Before answering, work out how many lines below contain the string "тепер"; the reply is that number alone.

=== PROVIDED ENTRIES ===

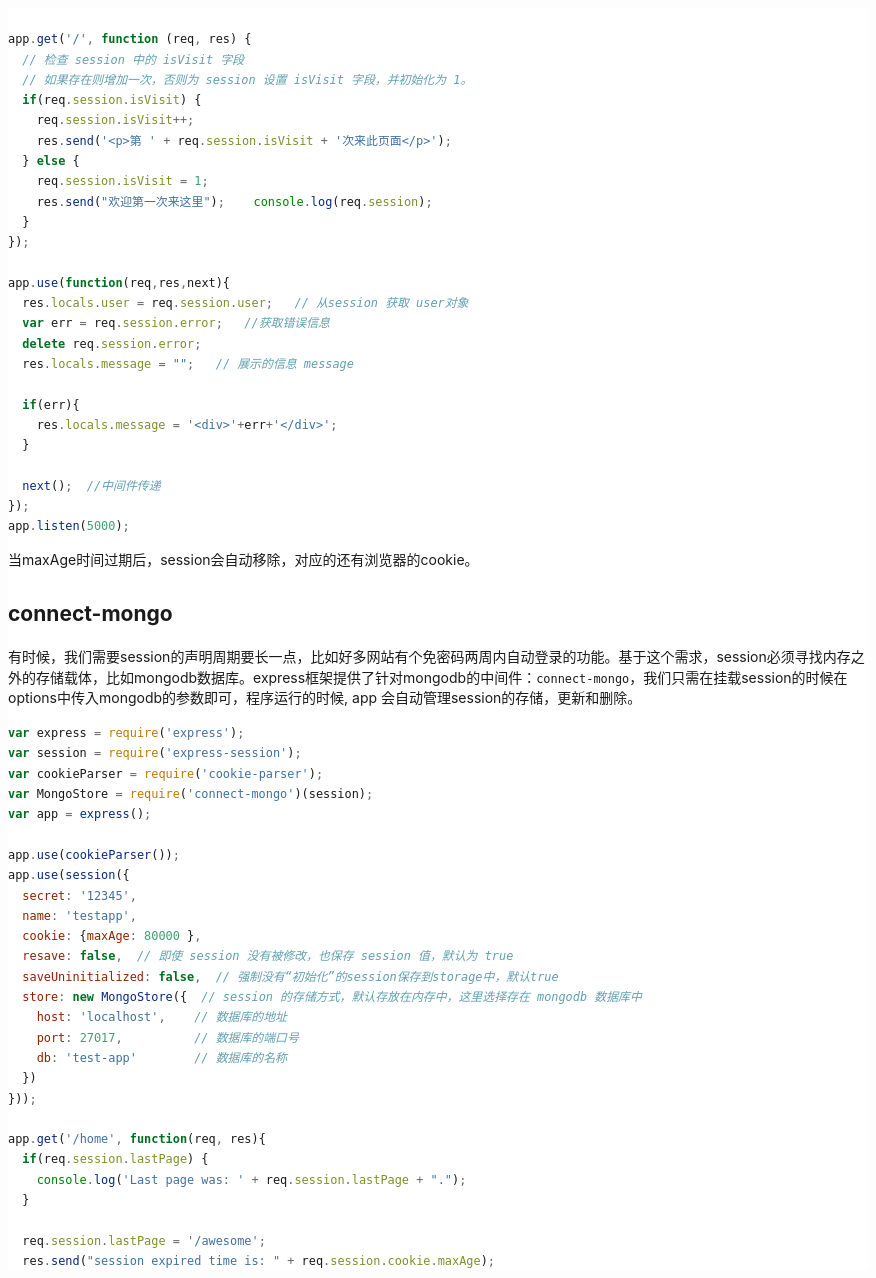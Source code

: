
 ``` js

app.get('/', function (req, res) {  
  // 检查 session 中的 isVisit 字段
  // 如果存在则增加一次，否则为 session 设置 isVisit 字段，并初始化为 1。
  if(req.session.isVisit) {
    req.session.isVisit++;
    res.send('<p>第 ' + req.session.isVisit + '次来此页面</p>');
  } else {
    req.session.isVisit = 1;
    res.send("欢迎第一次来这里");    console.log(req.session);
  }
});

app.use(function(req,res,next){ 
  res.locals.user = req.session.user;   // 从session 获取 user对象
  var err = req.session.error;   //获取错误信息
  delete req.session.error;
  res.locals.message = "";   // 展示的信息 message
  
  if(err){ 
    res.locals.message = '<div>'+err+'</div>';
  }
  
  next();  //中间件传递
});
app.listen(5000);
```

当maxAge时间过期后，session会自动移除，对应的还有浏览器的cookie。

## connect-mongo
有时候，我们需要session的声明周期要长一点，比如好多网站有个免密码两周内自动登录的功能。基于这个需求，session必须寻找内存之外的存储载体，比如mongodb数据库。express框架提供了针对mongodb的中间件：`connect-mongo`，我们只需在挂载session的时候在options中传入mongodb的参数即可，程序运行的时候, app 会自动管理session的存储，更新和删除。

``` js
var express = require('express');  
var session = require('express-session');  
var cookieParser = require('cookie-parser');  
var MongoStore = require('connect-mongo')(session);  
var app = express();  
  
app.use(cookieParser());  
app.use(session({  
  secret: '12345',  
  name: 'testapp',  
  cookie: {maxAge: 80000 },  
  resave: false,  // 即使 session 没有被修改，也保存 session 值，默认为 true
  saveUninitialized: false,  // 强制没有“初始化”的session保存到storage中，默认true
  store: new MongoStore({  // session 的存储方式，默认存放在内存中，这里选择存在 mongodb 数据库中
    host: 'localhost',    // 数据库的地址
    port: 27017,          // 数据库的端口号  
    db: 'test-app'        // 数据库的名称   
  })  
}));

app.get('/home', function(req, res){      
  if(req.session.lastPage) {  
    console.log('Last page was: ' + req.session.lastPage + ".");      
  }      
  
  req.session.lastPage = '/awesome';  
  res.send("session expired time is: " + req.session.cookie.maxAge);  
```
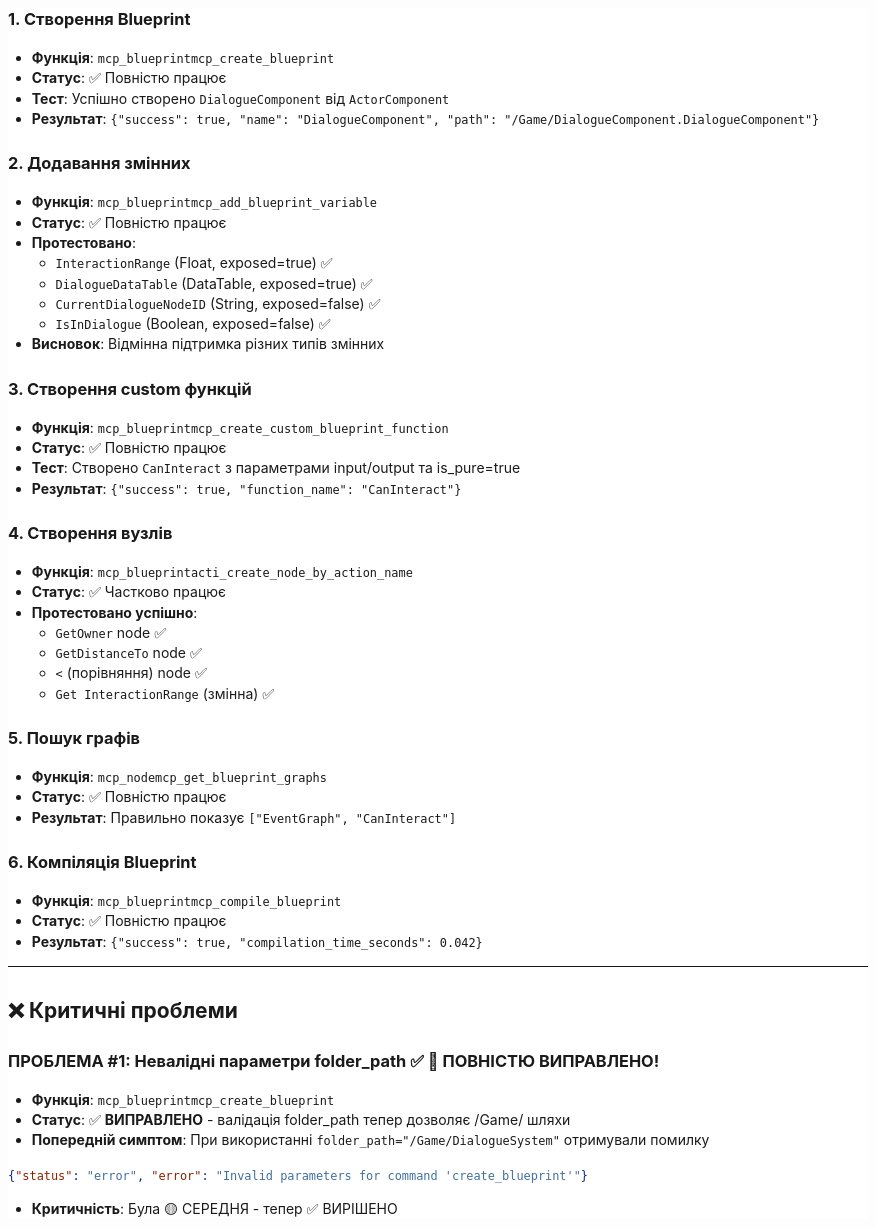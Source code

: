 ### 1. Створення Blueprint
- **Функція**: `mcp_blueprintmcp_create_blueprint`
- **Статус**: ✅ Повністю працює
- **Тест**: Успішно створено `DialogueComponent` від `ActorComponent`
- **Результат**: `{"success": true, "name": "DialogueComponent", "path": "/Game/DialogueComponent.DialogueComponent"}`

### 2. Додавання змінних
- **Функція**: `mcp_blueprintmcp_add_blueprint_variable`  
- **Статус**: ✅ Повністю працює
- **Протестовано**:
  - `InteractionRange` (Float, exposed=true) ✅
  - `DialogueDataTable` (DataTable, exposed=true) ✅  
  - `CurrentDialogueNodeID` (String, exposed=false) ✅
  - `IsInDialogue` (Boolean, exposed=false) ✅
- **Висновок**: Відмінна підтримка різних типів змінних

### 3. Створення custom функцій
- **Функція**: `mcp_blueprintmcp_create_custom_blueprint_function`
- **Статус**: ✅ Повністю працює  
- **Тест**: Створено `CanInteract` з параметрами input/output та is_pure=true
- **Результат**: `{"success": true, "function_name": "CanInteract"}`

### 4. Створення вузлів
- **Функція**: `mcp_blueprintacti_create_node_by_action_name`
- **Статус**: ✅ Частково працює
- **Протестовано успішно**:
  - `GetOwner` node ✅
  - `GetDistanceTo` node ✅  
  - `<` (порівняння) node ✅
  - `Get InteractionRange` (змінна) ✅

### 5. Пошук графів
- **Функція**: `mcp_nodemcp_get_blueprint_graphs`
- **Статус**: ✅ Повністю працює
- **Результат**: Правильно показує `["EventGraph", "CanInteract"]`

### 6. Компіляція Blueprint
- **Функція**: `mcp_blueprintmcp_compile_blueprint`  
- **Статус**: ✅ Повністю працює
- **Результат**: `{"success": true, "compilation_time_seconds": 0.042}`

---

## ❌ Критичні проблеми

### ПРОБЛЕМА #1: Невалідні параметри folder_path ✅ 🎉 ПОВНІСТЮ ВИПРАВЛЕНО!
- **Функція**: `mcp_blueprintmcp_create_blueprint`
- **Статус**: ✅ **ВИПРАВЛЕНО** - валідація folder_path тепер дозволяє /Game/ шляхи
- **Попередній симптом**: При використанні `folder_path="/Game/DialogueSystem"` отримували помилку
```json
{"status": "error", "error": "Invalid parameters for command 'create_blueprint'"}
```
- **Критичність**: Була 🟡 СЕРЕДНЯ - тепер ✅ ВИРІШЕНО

===

* [EXERCISE RESPONSE]
2